Look through the data below and, wherever a line carries the word "asymptotic", please copy that line.

────────────────

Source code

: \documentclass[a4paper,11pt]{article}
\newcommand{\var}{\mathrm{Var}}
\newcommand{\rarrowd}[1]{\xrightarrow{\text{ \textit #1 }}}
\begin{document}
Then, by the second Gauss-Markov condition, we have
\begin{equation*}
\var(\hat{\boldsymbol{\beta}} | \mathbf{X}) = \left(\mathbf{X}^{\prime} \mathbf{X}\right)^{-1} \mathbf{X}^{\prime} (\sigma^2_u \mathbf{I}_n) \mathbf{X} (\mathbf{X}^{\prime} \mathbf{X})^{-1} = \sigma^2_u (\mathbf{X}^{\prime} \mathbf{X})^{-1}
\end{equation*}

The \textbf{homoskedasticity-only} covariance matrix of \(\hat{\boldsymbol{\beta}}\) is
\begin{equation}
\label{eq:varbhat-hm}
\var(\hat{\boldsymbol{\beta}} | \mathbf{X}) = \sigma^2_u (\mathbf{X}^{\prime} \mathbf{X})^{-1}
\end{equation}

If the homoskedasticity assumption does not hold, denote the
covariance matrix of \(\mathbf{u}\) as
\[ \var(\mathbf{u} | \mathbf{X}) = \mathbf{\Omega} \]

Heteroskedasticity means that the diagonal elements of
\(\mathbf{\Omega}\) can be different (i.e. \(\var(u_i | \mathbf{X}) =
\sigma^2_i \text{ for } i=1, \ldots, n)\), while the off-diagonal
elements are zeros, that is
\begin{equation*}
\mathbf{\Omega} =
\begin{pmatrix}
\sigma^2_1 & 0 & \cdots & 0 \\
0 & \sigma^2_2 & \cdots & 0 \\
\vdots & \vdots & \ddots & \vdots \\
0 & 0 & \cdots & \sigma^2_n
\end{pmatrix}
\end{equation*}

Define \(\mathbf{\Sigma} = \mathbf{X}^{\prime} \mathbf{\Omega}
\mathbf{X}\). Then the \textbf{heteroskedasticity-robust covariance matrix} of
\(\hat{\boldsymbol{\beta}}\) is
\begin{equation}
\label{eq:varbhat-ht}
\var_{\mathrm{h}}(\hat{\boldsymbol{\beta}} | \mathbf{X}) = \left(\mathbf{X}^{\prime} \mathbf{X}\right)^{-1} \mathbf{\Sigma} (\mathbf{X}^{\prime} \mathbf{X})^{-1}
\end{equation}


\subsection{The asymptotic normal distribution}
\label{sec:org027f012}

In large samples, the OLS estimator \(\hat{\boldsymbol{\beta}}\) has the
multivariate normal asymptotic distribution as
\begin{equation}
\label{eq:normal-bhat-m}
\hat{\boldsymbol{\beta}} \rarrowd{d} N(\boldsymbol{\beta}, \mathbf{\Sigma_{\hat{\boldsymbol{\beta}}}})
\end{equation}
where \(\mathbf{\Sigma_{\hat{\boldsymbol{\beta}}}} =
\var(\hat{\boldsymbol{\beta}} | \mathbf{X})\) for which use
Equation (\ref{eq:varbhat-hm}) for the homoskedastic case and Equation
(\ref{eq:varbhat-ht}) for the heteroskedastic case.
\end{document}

────────────────

YOUR SOLUTION:
\subsection{The asymptotic normal distribution}
multivariate normal asymptotic distribution as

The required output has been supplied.